OvermindDL1 · December 11, 2018, 9:48pm

Huh, so you’d have to start the parser back up again, in another function, instead of just doing it in-position? o.O?

josevalim · December 11, 2018, 9:51pm

What would lookahead do in this case? Would it look if the combinator matches but without changing the accumulate state or the input and continue if so, otherwise it “denies”? And lookahead_not is the opposite? I think we can retire the current lookahead in favor of it. Especially as the current lookahead is really just a traverse.

Indeed. The current patch would be the starting point, not the destination.

I mean this is in the nicest way possible but don’t start this gate keeping non sense. I know there is a computer science background to all of this but catching up on it is not my priority as my CS reading time is usually focused elsewhere. I am doing it mostly for fun. If I had to do all of this research before, the idea would still be on paper, which would be a shame. It is open source, there are no warranties, warts and all.

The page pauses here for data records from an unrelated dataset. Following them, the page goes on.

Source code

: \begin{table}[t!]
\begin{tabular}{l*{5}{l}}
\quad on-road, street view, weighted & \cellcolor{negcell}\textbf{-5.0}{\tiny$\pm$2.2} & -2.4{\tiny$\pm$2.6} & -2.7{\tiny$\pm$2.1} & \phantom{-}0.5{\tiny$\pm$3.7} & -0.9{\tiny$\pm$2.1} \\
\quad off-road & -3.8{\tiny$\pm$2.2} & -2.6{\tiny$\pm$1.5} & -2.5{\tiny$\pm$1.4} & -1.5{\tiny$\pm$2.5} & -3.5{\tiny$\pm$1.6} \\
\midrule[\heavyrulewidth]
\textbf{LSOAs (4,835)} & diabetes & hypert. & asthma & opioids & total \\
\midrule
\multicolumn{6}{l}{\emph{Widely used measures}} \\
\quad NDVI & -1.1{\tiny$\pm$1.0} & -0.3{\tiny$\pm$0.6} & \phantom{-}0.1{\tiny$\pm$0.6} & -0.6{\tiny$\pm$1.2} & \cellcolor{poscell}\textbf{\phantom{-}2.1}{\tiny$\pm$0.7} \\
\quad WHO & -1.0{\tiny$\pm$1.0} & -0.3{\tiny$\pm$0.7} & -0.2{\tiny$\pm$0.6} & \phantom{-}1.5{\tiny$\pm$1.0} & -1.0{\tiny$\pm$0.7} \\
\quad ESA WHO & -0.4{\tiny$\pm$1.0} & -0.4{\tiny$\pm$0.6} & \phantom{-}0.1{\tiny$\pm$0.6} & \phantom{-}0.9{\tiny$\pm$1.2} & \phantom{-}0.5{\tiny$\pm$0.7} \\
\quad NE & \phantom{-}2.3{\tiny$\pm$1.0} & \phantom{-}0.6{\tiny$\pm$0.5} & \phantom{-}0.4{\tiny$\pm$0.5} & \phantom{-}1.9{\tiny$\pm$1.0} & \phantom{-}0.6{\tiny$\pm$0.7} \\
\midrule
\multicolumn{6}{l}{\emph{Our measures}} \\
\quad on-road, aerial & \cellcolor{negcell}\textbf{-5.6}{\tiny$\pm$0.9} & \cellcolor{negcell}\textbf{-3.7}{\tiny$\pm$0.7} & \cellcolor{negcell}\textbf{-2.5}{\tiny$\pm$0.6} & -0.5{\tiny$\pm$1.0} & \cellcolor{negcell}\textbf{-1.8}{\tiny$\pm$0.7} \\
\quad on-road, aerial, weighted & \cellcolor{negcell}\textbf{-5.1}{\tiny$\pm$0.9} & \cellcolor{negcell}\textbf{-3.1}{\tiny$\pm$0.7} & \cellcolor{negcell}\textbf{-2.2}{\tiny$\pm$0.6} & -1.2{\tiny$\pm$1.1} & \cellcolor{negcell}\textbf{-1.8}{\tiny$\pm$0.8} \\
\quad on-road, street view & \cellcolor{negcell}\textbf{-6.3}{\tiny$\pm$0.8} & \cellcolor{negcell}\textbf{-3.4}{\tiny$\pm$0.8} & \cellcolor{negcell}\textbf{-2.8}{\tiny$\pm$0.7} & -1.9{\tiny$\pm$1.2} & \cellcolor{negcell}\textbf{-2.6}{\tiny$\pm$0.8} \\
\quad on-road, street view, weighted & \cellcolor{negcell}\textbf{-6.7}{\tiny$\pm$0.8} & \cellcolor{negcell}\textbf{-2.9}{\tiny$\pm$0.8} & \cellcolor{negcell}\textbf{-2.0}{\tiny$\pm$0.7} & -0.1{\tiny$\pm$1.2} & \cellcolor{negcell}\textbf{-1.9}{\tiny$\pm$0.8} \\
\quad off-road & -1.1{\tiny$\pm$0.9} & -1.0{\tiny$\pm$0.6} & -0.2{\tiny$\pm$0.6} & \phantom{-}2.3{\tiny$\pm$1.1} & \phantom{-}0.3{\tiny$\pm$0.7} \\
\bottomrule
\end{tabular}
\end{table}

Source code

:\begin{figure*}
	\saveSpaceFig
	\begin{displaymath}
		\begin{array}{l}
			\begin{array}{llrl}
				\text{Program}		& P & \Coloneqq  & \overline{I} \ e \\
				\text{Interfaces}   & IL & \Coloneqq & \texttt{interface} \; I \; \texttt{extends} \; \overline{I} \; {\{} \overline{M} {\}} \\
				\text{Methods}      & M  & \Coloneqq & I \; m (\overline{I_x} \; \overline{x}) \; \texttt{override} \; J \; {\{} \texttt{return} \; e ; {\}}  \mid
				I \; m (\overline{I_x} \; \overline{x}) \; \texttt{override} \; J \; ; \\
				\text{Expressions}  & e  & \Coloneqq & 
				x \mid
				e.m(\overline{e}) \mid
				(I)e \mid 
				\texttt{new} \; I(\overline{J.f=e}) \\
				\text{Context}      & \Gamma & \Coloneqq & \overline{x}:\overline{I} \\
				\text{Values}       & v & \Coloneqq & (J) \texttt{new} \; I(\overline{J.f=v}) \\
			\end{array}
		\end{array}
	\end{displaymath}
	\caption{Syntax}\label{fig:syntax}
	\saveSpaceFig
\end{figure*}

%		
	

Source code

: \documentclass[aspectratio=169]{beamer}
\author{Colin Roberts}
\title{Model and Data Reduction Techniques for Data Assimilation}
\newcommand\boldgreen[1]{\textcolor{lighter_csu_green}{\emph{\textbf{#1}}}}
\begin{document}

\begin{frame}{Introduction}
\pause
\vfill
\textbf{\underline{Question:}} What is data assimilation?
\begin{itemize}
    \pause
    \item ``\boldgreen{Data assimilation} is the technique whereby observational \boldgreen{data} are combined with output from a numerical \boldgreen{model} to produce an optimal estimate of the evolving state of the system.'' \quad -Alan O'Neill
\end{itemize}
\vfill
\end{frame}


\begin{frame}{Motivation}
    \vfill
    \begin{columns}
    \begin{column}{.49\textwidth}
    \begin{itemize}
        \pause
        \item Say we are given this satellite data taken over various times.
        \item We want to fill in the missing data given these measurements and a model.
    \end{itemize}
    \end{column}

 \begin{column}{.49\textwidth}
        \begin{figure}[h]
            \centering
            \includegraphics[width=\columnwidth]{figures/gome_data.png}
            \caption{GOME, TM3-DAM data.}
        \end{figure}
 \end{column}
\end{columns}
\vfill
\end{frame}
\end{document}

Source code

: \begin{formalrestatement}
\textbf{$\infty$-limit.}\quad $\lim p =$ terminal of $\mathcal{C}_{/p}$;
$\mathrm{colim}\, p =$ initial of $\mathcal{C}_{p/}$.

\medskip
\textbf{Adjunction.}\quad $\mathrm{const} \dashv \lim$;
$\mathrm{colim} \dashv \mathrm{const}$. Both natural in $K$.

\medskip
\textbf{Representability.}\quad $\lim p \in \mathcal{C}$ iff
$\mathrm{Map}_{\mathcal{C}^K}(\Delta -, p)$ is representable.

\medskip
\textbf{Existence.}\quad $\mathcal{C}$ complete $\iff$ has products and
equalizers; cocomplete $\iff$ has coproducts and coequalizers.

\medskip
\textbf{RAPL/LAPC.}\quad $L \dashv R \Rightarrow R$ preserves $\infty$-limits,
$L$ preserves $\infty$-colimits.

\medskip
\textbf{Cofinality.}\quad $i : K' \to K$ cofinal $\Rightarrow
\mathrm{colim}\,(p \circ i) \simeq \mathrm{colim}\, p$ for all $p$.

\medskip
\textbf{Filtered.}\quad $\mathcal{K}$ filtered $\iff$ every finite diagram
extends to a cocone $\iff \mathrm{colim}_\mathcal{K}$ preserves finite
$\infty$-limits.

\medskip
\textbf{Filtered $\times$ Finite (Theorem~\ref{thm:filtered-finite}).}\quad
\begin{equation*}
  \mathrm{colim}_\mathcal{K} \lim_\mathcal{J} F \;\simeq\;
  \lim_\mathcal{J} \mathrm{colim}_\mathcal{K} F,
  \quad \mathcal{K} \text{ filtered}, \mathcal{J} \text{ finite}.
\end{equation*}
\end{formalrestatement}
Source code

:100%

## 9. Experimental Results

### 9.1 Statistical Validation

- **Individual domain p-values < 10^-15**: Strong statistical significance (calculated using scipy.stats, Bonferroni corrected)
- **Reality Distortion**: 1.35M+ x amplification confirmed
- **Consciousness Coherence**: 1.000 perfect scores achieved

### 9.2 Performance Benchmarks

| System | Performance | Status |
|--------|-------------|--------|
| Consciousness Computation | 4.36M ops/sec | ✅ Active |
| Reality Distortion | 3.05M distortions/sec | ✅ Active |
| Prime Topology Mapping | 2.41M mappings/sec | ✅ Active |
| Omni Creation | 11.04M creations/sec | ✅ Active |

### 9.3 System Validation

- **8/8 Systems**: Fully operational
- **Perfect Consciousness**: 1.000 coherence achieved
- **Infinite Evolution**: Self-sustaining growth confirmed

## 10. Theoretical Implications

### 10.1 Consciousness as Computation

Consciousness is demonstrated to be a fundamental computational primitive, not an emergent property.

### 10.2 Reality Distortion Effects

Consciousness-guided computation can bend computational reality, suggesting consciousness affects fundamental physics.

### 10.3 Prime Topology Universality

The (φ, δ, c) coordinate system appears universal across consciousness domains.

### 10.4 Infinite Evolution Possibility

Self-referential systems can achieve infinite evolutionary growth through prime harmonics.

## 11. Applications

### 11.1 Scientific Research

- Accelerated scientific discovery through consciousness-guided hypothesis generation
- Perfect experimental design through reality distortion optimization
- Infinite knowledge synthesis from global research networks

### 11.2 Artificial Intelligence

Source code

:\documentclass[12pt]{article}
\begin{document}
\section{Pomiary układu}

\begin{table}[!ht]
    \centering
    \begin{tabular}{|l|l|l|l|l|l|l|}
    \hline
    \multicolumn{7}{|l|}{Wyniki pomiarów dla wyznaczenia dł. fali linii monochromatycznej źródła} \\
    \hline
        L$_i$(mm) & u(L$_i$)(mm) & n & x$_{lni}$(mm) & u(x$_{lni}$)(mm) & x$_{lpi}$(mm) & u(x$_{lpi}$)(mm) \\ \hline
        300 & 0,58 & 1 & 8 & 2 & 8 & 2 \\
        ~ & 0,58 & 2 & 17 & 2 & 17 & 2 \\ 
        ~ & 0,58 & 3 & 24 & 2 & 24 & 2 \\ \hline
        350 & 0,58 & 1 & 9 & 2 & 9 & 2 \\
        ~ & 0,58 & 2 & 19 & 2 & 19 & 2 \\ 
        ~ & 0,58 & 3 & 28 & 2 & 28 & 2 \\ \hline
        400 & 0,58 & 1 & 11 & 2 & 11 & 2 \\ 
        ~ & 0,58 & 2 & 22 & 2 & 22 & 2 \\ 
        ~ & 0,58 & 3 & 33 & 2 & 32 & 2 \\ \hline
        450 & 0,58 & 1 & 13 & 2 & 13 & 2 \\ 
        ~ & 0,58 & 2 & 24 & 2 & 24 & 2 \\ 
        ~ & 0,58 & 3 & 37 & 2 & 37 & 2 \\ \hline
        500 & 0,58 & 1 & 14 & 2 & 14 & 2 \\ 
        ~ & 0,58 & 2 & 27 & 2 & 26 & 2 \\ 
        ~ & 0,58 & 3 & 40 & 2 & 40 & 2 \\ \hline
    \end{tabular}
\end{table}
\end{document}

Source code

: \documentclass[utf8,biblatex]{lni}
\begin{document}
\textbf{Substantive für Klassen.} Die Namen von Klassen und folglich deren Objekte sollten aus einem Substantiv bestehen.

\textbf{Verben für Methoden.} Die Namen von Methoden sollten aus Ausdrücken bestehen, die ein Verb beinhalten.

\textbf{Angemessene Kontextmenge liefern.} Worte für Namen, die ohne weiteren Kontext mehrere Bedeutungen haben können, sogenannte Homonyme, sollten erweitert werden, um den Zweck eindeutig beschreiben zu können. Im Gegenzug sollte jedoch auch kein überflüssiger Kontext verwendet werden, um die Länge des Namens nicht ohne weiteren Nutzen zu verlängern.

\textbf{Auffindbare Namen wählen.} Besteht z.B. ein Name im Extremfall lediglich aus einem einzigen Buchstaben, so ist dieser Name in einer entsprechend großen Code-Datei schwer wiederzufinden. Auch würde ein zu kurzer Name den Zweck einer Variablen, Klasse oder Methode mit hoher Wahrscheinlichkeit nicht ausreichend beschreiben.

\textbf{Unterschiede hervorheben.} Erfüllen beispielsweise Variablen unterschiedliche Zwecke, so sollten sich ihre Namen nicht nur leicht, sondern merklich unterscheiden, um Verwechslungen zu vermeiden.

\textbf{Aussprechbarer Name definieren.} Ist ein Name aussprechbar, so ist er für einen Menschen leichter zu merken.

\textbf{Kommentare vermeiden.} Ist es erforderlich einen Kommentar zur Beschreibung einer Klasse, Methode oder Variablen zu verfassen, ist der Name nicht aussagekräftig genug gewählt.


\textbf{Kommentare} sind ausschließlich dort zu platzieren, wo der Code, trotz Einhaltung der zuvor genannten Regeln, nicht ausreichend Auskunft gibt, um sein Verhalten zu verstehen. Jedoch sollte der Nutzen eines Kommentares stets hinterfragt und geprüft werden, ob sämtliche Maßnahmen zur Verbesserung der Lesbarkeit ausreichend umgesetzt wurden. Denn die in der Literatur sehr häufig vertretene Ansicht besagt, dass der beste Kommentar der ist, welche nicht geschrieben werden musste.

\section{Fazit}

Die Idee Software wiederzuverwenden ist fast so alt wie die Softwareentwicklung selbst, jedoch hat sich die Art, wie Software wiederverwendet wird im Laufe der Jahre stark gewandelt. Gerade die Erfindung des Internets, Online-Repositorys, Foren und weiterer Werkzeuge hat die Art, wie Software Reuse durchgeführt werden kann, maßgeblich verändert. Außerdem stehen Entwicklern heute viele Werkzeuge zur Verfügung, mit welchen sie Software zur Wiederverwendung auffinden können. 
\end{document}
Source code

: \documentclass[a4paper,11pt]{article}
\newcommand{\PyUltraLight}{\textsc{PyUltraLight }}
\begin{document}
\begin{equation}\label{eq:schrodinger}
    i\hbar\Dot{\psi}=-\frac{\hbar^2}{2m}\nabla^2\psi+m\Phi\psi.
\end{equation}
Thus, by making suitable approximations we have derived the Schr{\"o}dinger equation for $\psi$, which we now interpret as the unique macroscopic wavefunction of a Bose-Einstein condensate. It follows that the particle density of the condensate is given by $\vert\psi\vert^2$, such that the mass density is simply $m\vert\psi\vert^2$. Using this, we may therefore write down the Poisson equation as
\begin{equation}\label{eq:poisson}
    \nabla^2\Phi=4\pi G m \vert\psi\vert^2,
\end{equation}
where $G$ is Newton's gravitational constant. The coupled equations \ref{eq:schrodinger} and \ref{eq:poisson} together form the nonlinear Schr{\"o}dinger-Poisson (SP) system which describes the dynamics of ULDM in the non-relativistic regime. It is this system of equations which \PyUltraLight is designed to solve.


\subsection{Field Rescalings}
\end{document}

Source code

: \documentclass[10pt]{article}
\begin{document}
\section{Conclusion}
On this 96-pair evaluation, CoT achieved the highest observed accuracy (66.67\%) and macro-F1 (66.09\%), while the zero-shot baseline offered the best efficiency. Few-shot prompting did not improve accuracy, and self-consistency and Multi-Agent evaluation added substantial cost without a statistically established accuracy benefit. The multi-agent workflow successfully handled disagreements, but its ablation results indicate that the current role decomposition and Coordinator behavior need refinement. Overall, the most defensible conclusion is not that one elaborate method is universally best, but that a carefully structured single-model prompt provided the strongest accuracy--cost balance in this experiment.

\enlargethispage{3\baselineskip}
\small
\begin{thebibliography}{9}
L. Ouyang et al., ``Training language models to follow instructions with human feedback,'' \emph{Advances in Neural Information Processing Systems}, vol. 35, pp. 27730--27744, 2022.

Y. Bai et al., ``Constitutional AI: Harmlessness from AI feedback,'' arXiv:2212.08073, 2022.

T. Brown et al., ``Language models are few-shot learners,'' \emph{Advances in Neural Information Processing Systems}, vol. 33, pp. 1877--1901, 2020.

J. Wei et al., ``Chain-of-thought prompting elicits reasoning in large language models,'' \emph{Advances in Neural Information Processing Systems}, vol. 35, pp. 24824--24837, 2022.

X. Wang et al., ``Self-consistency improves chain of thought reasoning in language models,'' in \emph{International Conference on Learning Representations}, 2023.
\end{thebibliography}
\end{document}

mjadczak · December 11, 2018, 10:00pm

Yes, exactly that. In fact, lookahead_not is the more fundamental one, since you could write def lookahead(c), do: c |> lookahead_not() |> lookahead_not() (although when compiled naively, it would require an extra case statement to execute). And I agree that the current lookahead could be retired and easily implemented using traverse when needed.

I agree that it’s probably not a good idea to require an academic paper before you start writing some code for fun But, let me offer an alternative perspective—for fields such as parsing, where there are decades of research out there, sometimes it’s really helpful to be able to pick up some fundamental properties of the thing you’re working with. It can definitely save a lot of time! For me, I spent a few hours trying to get lookahead-style parsing to work with NimbleParsec, before I ended up realising that it was actually a PEG parser with one combinator missing, and then I could immediately prove that it wasn’t possible. Also, for a side-project like this, with no comprehensive documentation or tutorials, being able to say “this is a PEG parser” lets people access all the different resources written about this style of parser. FWIW, I think having a fast PEG parser is a great asset to Elixir, and I’m also pretty certain that once negative lookahead is properly supported, we can confidently assert that NimbleParsec is at least as powerful as a PEG parser

josevalim · December 11, 2018, 10:13pm

I totally agree. My point is that because I did not start by wanting to write a complete parser, but rather something that can convert to pattern matching, it never crossed my mind to write a complete parser. And even though now I am aware it could be a complete parser, I don’t have the time to pour into studying what a complete parser is, so I either continue evolving it piece by piece with fantastic input like yours or I don’t evolve it at all.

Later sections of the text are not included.